There is so much small business owners need to know to operate at peak performance. Luckily we live in the Information Age with plentiful resources. To help you sift through some of the data, every week we’re going to look at three business books small business owners should read and the lessons you can learn from them.
Leading From the Front Line: Learn How to Create Exceptional Experiences ($23)
This is not a long book, but it’s a valuable one. The author, Peter Psichogios, a global business consultant and entrepreneur, tackles the difficulties of attracting and retaining employees these days, particularly young workers. Psichogios says business owners need to understand that “the new generation entering the workforce today views job opportunities as a way of gathering a portfolio of experiences and acquiring different skills.” In other words, they’re not planning to spend their careers at your business.
That said, you still need to inspire and lead your staff if you want to build your business. To help you do that, Psichogios offers what he calls “enablement strategies” that center around how you can get the best out of people who don’t plan to stick around your company.
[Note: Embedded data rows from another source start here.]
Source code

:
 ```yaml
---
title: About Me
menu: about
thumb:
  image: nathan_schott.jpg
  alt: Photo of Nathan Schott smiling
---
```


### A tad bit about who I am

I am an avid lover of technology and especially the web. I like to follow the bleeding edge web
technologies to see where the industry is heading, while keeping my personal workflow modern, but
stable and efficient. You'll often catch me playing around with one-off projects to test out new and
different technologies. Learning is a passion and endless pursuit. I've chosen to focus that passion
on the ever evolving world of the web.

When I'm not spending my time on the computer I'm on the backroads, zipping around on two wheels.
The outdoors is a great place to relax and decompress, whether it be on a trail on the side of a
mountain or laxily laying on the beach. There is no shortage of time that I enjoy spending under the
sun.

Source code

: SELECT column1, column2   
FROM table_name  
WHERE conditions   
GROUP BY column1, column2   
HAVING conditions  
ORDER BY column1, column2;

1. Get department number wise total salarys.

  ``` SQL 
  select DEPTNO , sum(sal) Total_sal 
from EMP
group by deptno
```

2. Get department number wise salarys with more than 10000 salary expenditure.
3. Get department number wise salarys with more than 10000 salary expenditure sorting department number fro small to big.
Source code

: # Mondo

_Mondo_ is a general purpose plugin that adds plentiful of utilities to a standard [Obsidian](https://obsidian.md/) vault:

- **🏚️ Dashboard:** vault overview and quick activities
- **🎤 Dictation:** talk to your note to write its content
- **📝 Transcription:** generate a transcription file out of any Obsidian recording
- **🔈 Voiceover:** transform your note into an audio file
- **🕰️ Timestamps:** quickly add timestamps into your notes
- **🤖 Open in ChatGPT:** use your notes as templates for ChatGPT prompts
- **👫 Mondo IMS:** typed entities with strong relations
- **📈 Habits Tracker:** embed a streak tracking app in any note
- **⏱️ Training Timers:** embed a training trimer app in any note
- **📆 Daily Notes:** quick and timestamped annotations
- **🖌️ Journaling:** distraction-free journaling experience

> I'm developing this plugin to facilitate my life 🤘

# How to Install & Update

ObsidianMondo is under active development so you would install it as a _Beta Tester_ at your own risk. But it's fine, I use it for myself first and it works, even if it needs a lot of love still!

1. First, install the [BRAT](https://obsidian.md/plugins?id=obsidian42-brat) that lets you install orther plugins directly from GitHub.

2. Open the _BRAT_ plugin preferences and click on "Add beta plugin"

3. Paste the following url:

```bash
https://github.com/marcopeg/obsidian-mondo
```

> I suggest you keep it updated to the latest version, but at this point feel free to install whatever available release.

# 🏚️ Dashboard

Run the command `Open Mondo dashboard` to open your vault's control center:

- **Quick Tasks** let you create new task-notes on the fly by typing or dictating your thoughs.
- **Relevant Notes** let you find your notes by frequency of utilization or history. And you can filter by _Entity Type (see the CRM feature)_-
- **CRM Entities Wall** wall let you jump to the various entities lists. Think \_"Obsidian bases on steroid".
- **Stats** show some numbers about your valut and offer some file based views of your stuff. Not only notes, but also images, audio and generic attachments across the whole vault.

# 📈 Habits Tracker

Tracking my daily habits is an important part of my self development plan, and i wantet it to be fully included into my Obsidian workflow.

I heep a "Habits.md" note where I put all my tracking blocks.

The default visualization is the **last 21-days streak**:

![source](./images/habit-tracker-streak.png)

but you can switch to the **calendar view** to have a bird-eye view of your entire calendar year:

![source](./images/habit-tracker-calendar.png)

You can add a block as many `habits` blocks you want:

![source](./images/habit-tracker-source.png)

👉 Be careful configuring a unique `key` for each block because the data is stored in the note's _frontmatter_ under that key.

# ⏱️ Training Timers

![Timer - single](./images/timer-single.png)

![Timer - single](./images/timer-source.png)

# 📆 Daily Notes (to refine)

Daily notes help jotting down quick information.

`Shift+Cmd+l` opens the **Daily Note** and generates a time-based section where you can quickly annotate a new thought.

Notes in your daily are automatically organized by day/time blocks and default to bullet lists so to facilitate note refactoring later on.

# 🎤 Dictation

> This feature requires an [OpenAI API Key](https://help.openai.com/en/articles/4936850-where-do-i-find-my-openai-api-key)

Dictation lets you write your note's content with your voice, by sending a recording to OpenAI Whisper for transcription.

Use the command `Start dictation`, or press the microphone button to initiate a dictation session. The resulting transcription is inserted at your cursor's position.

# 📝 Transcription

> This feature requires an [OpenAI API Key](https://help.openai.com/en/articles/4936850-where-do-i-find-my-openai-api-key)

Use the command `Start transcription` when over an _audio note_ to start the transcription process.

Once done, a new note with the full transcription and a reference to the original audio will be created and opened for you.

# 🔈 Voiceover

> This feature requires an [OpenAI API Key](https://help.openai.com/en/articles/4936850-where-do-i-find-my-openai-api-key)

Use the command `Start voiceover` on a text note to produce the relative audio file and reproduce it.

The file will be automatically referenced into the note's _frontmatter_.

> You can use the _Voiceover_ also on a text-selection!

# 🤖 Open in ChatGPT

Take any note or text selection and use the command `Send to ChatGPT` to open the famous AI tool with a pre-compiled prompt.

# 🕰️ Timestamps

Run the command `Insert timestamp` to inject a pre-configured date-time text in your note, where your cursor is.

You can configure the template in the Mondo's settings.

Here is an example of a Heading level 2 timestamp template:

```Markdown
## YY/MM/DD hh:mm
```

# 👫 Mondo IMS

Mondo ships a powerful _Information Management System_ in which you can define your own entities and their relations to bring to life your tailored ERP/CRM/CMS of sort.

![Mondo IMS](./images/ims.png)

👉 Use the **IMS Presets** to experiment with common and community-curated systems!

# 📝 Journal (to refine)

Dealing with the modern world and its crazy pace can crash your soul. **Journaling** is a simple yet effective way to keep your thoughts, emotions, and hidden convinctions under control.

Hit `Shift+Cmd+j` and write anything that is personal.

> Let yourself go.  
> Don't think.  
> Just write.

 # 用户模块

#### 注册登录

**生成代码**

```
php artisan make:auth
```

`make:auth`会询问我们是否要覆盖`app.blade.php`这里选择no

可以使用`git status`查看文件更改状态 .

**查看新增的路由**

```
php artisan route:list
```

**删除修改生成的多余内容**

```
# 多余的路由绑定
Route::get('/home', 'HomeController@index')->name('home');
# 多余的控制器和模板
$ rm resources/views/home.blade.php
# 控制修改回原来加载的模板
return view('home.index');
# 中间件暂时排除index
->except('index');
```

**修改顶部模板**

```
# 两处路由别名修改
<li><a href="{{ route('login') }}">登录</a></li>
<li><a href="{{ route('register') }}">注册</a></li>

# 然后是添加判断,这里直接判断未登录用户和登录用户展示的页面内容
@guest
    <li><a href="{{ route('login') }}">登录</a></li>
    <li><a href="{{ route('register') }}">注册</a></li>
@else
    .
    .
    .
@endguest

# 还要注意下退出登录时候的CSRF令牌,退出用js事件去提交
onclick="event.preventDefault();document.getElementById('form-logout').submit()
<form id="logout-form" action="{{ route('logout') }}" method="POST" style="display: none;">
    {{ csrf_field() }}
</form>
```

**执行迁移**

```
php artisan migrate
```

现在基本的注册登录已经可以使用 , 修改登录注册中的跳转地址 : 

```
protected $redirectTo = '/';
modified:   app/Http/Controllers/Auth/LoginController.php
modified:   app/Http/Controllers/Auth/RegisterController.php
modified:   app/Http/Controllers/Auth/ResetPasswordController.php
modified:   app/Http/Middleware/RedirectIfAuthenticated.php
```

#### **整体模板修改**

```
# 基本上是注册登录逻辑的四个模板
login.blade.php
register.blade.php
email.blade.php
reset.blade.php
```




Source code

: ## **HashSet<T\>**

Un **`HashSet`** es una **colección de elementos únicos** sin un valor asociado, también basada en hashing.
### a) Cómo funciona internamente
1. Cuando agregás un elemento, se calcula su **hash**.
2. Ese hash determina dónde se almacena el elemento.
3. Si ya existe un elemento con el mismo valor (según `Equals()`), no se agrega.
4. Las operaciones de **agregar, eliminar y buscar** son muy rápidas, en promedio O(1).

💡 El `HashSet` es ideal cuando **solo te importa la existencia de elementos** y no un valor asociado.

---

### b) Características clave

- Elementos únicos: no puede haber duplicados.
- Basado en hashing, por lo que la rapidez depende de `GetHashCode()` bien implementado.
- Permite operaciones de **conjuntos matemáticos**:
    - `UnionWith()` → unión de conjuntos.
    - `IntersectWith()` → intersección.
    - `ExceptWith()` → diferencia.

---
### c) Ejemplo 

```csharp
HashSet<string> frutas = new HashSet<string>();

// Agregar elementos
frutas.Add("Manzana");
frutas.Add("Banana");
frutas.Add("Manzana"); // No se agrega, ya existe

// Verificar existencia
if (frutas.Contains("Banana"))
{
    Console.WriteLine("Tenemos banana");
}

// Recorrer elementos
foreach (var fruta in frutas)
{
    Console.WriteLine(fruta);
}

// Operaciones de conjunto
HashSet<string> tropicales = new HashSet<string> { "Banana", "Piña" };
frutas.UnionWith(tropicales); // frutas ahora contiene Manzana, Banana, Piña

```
Psichogios believes your employees, like “all people, want to be able to excel and learn skills that make them more marketable,” so by helping them learn, you also help them become more energized and engaged. This book shows you how to create a culture where both you and your employees can thrive—even if they plan to move on.
Exit Signs: The Expressway to Selling Your Business With Pride and Profit ($29.95)
If it’s you who doesn’t plan or want to stick around your business forever, this is the book for you. Pamela Dennis says that 96 percent of business owners know how important it is to have an exit plan, yet less than 15 percent have bothered to create one. If that’s you, Dennis offers you a roadmap, if you will, to help get you from where you are to retirement.
Dennis believes every business owner should have the same four goals when getting ready to leave their companies: a profitable sale, pride in leaving a sustainable business, a strong legacy, and a path forward.
If you’re in the mid or late stages of business ownership, this book will provide you with information, valuable perspective and goals and milestones.
Buzz Kill: Mixing Business With Pleasure ($35.99 hardcover/$18.99 paperback)
The first thing you should know about this book is that it’s a novel. But the book is tagged “a comedic tale of fun and creativity in bureaucratic corporate America.” So, while a novel, it’s not exactly a work of fiction.
Author William Goodspeed’s first job was at a tiny newspaper that sounds a bit like The Onion. Goodspeed combined that experience with his keen observations of corporate bureaucratic life and wrote this book.
Amidst the parody and humor of this funny book, Goodspeed packs some managerial strategies, showing you how to think outside the box.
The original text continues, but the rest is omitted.